W Polsce wydajemy na zdrowie niemal najmniej w Europie, gorzej jest tylko w Estonii. Rewolucja w służbie zdrowia ma zwiększyć te wydatki z 4 do 6 proc. w 2025 r. Eksperci chwalą - to dużo i na pewno doprowadzi do skrócenia kolejek. Ale mają też duże obawy. - Pieniądze na ochronę zdrowia będą przedmiotem corocznej debaty politycznej przy przygotowaniu budżetu państwa – twierdzi Łukasz Zalicki, partner EY. Wszystko przez likwidację NFZ.
Minister zdrowia Konstanty Radziwiłł niedawno przedstawił plan rewolucji w służbie zdrowia. Czy rzeczywiście jest on jednak rewolucyjny i ma szansę zmienić opiekę zdrowotną w Polsce?

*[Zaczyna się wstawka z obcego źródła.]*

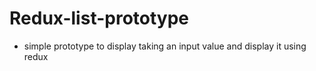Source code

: # Redux-list-prototype
- simple prototype to display taking an input value and display it using redux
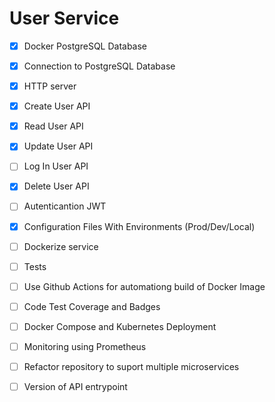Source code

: # User Service

- [X] Docker PostgreSQL Database
- [X] Connection to PostgreSQL Database
- [X] HTTP server
- [X] Create User API
- [X] Read User API
- [X] Update User API
- [ ] Log In User API
- [X] Delete User API
- [ ] Autenticantion JWT
- [X] Configuration Files With Environments (Prod/Dev/Local)
- [ ] Dockerize service
- [ ] Tests
- [ ] Use Github Actions for automationg build of Docker Image 
- [ ] Code Test Coverage and Badges
- [ ] Docker Compose and Kubernetes Deployment
- [ ] Monitoring using Prometheus
- [ ] Refactor repository to suport multiple microservices 
- [ ] Version of API entrypoint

– To daleko idące zmiany, które zmieniają model ze składkowego, w którym prawo do świadczeń mają tylko ci, którzy płacą składki na system budżetowy. System budżetowy stwarza ryzyko, że pieniądze na ochronę zdrowia będą przedmiotem corocznej debaty politycznej przy przygotowaniu budżetu państwa – obawia się Łukasz Zalicki, partner EY. - Dziś nie są częścią budżetu państwa, bo składki trafiają bezpośrednio do ZUS, a potem do NFZ, więc jest to system bezpieczniejszy – ocenił w rozmowie z money.pl podczas Forum Ekonomicznego w Krynicy.
Poza likwidacją NFZ i zmianą modelu finansowania służbę zdrowia czekają też inne zmiany. I te akurat mogą być zdecydowanie bardziej pozytywne.
- W Polsce wydajemy na zdrowie niezmiernie mało. Jesteśmy, jeśli chodzi o wydatki na jednego mieszkańca, na drugim miejscu od końca w Europie, gorzej jest tylko w Estonii. W naszym kraju wydatki są wielokrotnie niższe niż np. w Skandynawii, gdzie przeznacza się ok. 6,5 tys. dol. rocznie na jednego mieszkańca, w Polsce tylko 1,5 tys. dol., a przecież wiele terapii lekowych czy sprzęt kosztuje dokładnie tyle samo – podkreśla Zalicki.